SPORTKOLUMNE VON KLAUS NÜSSER
: Der Lockruf der Goldes

■ „Go West“ lautet die Devise der HandballerInnen aus Deutschlands Osten

Nicht alle, die gegangen sind und gehen werden, wollen dies auch. Aber die Umstände zwingen die besten Handballer der ehemaligen DDR, ihre Vereine zu verlassen und in Zukunft ihre Tore für gutes Geld, Ausbildungsplätze und Arbeitsstellen woanders zu werfen.

Handball gehörte zwischen Kap Arkona und Fichtelberg zu den beliebtesten und erfolgreichsten Sportarten. Volle Hallen, Weltmeistertitel der Frauen, Olympiasieg der Männer, zahlreiche auch international gutbesetze Turniere. Gezielte Auswahl und umfangreiche Förderung der Talente waren der Unterpfand für die Handballerfolge. Über Geld sprach niemand.

Es war einfach da, kam aus dem Staatssäckel oder von den Betrieben. Die Handballer waren wie Spitzenathleten sozial abgesichert, eine Arbeitsstelle nach Beendigung der sportlichen Laufbahn kein Problem. Während der aktiven Zeit konnten sie sich voll auf ihren Sport konzentrieren.

Außerdem sorgte das DDR-Sportsystem für die Konzentration der besten Handballer in den Sportklubs. So durften lange Jahre nur Klubspieler in der Auswahl stehen. Die Klubangehörigen hatten die besten Bedingungen und jeder Verein sein abgegrenztes Einzugsgebiet, aus dem er die jüngsten Talente rekrutierte. Sie blieben in der Regel dort bis zum Ende ihrer Karriere. Das ist nun vorbei.

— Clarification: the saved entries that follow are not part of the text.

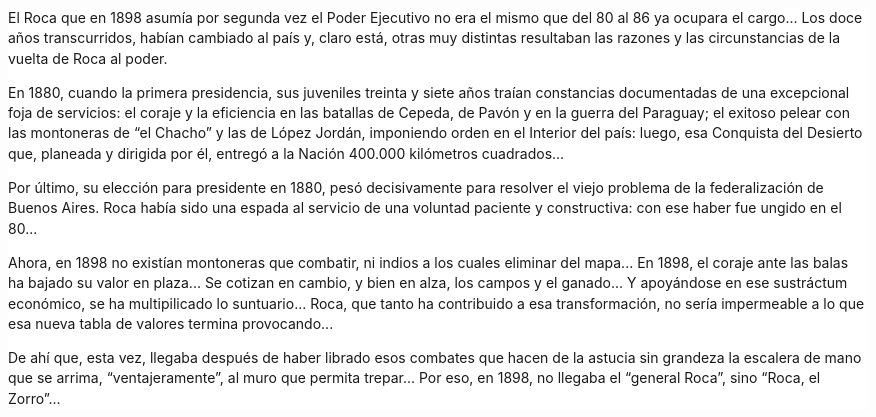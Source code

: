 El Roca que en 1898 asumía por segunda vez el Poder Ejecutivo no era el mismo que del 80 al 86 ya ocupara el cargo... Los doce años transcurridos, habían cambiado al país y, claro está, otras muy distintas resultaban las razones y las circunstancias de la vuelta de Roca al poder.

En 1880, cuando la primera presidencia, sus juveniles treinta y siete años traían constancias documentadas de una excepcional foja de servicios: el coraje y la eficiencia en las batallas de Cepeda, de Pavón y en la guerra del Paraguay; el exitoso pelear con las montoneras de “el Chacho” y las de López Jordán, imponiendo orden en el Interior del país: luego, esa Conquista del Desierto que, planeada y dirigida por él, entregó a la Nación 400.000 kilómetros cuadrados...

Por último, su elección para presidente en 1880, pesó decisivamente para resolver el viejo problema de la federalización de Buenos Aires. Roca había sido una espada al servicio de una voluntad paciente y constructiva: con ese haber fue ungido en el 80...

Ahora, en 1898 no existían montoneras que combatir, ni indios a los cuales eliminar del mapa... En 1898, el coraje ante las balas ha bajado su valor en plaza... Se cotizan en cambio, y bien en alza, los campos y el ganado... Y apoyándose en ese sustráctum económico, se ha multipilicado lo suntuario... Roca, que tanto ha contribuido a esa transformación, no sería impermeable a lo que esa nueva tabla de valores termina provocando...

De ahí que, esta vez, llegaba después de haber librado esos combates que hacen de la astucia sin grandeza la escalera de mano que se arrima, “ventajeramente”, al muro que permita trepar... Por eso, en 1898, no llegaba el “general Roca”, sino “Roca, el Zorro”...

Die Vereinsmannschaften in den alten Bundesländern waren besonders stark bei den Männern. Mit viel Geld wurden internationale Stars gekauft. Das hatte zur Folge, daß die besten Teams wie VfL Gummersbach europäische Spitzenmannschaften waren, die Männer-Auswahl der ehemaligen BRD aber in die C-Gruppe abrutschte. So sicherte die Ex-DDR-Vertretung dem deutschen Handball den Startplatz bei den Olympischen Spielen 1992 und der A-WM.

Bei den Frauen kam es bei der A-Weltmeisterschaft im Dezember 1990 im Spiel um Platz drei zum letzten Duell Ost- gegen Westdeutschland im internationalen Sport überhaupt. Überraschend gewannen die Damen aus Leipzig, Rostock, Frankfurt, Magdeburg und Berlin. Unerwartet deshalb, weil nicht mehr die allerbesten auf dem Hallenparkett standen, weil sie inzwischen in den Westvereinen aktiv war.

Jede westliche Bundesliga-Spitzenmannschaft hat sich mit Ostimporten — nicht nur aus der DDR — verstärkt. So verloren in dieser Saison der SC Magdeburg und der BSV Frankfurt, früher ASK, gegen die Frauenteams aus Buxtehude und Leverkusen. Bei der früheren Leistungsstärke der Vereine war das undenkbar, heute aber durch den Ausverkauf möglich.

Allein der ASK büßte bis auf Katrin Mietzner alle Stammmspielerinnen ein. Das höhere Leistungsniveau in Ostdeutschland lockte die Einkäufer in Scharen gen Osten. Und sie fanden gute Aufnahme, denn jetzt sind die Voraussetzungen für Spitzenhandball hier kaum noch gegeben. Sponsoren sind ganz schwer zu finden. Die Ostbetriebe kämpfen ums Überleben, brauchen selbst jede Mark, und die potenten Westunternehmen fördern lieber Vereine in ihrer Heimat. So erliegen die besten Handballer den lukrativen Angeboten aus dem alten Bundesgebiet.

Stefan Hauck, Kapitän des letzten DDR-Meisters bei den Männern, verläßt seinen Klub HC Preußen nun doch, weil so viele Spieler weggegangen sind, daß Spitzenhandball nicht mehr möglich ist. Er wollte nicht, mußte am Ende aber doch. Und wo nun Klasse fehlt, gibt es erst recht kein Geld mehr. So stirbt der Handball im Osten.

Die Zukunft des deutschen Handballs ist damit in Gefahr, denn in den alten Bundesländern ging die Zahl der Nachwuchsmannschaften von 20.793 Teams auf 16.680 zurück und der Osten kann bald keine Talente mehr liefern. So bleibt die Hoffnung, daß auch andere Vertretungen solch eine Unterstützung wie die Männermanschaften des SC Magdeburg erhalten. Dort bleibt man zusammen, verstärkt sogar noch, so daß man in der Bundesliga eine gute Rolle spielen wird. Und das hoffentlich lange, aber der Lockruf des Goldes verstummt ja nie.